Probably the most crucial issue is that of productivity in the business sector. The budget does acknowledge this, together with the issues of underinvestment in R&D and M&E compared to US-based businesses. Unfortunately, neither the provincial nor federal levels of government can influence this more than they have already done — their incentives are already very generous — other than to introduce sanctions for not doing so, which will be difficult to either conceive or be accepted.
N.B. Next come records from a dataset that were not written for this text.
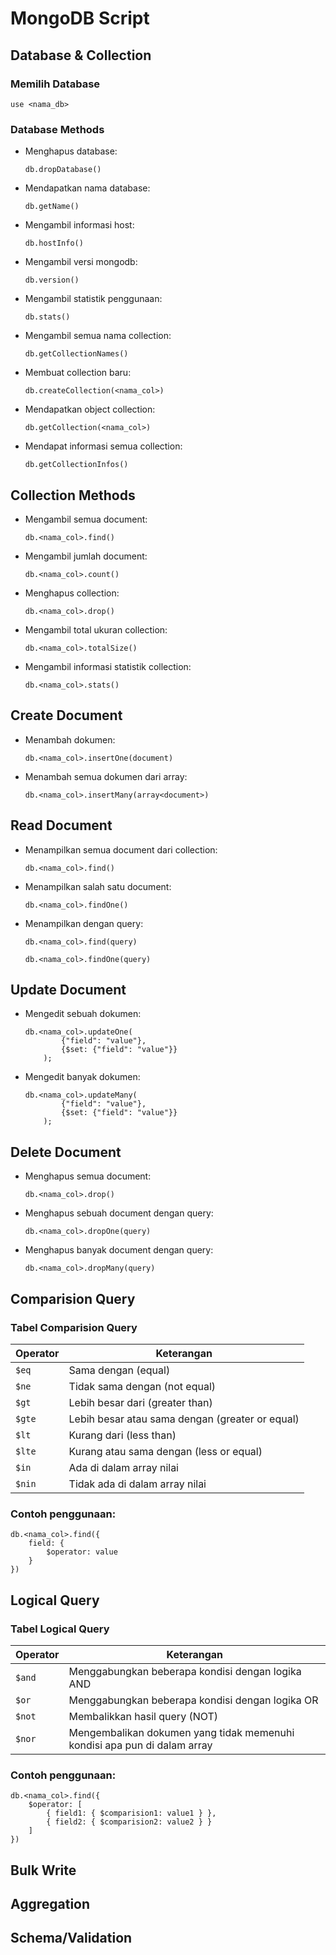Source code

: # MongoDB Script #

## Database & Collection

### Memilih Database

```mongodb
use <nama_db>
```

### Database Methods

- Menghapus database:  
    ```mongodb
    db.dropDatabase()
    ```
- Mendapatkan nama database:  
    ```mongodb
    db.getName()
    ```
- Mengambil informasi host:  
    ```mongodb
    db.hostInfo()
    ```
- Mengambil versi mongodb:  
    ```mongodb
    db.version()
    ```
- Mengambil statistik penggunaan:  
    ```mongodb
    db.stats()
    ```
- Mengambil semua nama collection:  
    ```mongodb
    db.getCollectionNames()
    ```
- Membuat collection baru:  
    ```mongodb
    db.createCollection(<nama_col>)
    ```
- Mendapatkan object collection:  
    ```mongodb
    db.getCollection(<nama_col>)
    ```
- Mendapat informasi semua collection:  
    ```mongodb
    db.getCollectionInfos()
    ```

## Collection Methods   
- Mengambil semua document:  
    ```mongodb
    db.<nama_col>.find()
    ```
- Mengambil jumlah document:  
    ```mongodb
    db.<nama_col>.count()
    ```
- Menghapus collection:  
    ```mongodb
    db.<nama_col>.drop()
    ```
- Mengambil total ukuran collection:  
    ```mongodb
    db.<nama_col>.totalSize()
    ```
- Mengambil informasi statistik collection:  
    ```mongodb
    db.<nama_col>.stats()
    ```

## Create Document
- Menambah dokumen:  
    ```mongodb
    db.<nama_col>.insertOne(document)
    ```
- Menambah semua dokumen dari array:  
    ```mongodb
    db.<nama_col>.insertMany(array<document>) 
    ```

## Read Document
- Menampilkan semua document dari collection:
    ```mongosh
    db.<nama_col>.find()
    ```
- Menampilkan salah satu document:
    ```mongosh
    db.<nama_col>.findOne()
    ```
- Menampilkan dengan query:
    ```mongosh
    db.<nama_col>.find(query)
    ```
    ```mongosh
    db.<nama_col>.findOne(query)
    ```

## Update Document
- Mengedit sebuah dokumen:
    ```mongosh
    db.<nama_col>.updateOne(
            {"field": "value"},
            {$set: {"field": "value"}}
        );
    ```

- Mengedit banyak dokumen:
    ```mongosh
    db.<nama_col>.updateMany(
            {"field": "value"},
            {$set: {"field": "value"}}
        );
    ```

## Delete Document
- Menghapus semua document:
    ```mongosh
    db.<nama_col>.drop()
    ```

- Menghapus sebuah document dengan query:
    ```mongosh
    db.<nama_col>.dropOne(query)
    ```

- Menghapus banyak document dengan query:
    ```mongosh
    db.<nama_col>.dropMany(query)
    ```

## Comparision Query

### Tabel Comparision Query

| Operator      | Keterangan                                      |
|---------------|-------------------------------------------------|
| `$eq`         | Sama dengan (equal)                             |
| `$ne`         | Tidak sama dengan (not equal)                   |
| `$gt`         | Lebih besar dari (greater than)                 |
| `$gte`        | Lebih besar atau sama dengan (greater or equal) |
| `$lt`         | Kurang dari (less than)                         |
| `$lte`        | Kurang atau sama dengan (less or equal)         |
| `$in`         | Ada di dalam array nilai                        |
| `$nin`        | Tidak ada di dalam array nilai                  |

### Contoh penggunaan:
```mongosh
db.<nama_col>.find({
    field: {
        $operator: value
    }
})
```

## Logical Query
### Tabel Logical Query

| Operator    | Keterangan                                      |
|-------------|-------------------------------------------------|
| `$and`      | Menggabungkan beberapa kondisi dengan logika AND |
| `$or`       | Menggabungkan beberapa kondisi dengan logika OR  |
| `$not`      | Membalikkan hasil query (NOT)                    |
| `$nor`      | Mengembalikan dokumen yang tidak memenuhi kondisi apa pun di dalam array |

### Contoh penggunaan:
```mongosh
db.<nama_col>.find({
    $operator: [
        { field1: { $comparision1: value1 } },
        { field2: { $comparision2: value2 } }
    ]
})
```

## Bulk Write
## Aggregation
## Schema/Validation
There is little to report about tax changes — other than for tax rates and credits, Ontario automatically parallels federal taxation rules. The only significant item to note is what will happen to the calculation of Employer Health Tax. Beginning in 2014:
- the portion of total Ontario payroll that is EHT-exempt will rise from CAD 400,000 to CAD 450,000
- the exemption will be adjusted for inflation once every five years, using the Ontario Consumer Price Index
- private-sector employers (other than registered charities) with a total Ontario payroll greater than $5 million will no longer be able to claim the exemption
- the annual exemption in 2014 is equivalent to a headcount of just over 9 (450000/47216 = 9.53)
- the maximum threshhold beyond which the exemption will cease to have effect is equivalent to a headcount of just over 105 (5000000/47216 = 105.90)
- the EHT rate continues to be 1.95%
Considering how risk-averse most Canadian small businesses tend to be, there may be a lot of thought being given as to whether to hire employee #106, as that will mean an immediate increase of CAD 8775 (450000*0.0195 = 8775) in their total EHT liability. That is probably the wrong message to give to employers, and definitely a negative message to those people who are trying to find work after coming through the recent Great Stagnation.
Again, this strikes me as a measure that was not fully thought out. Let's see if this survives the coming budget debate.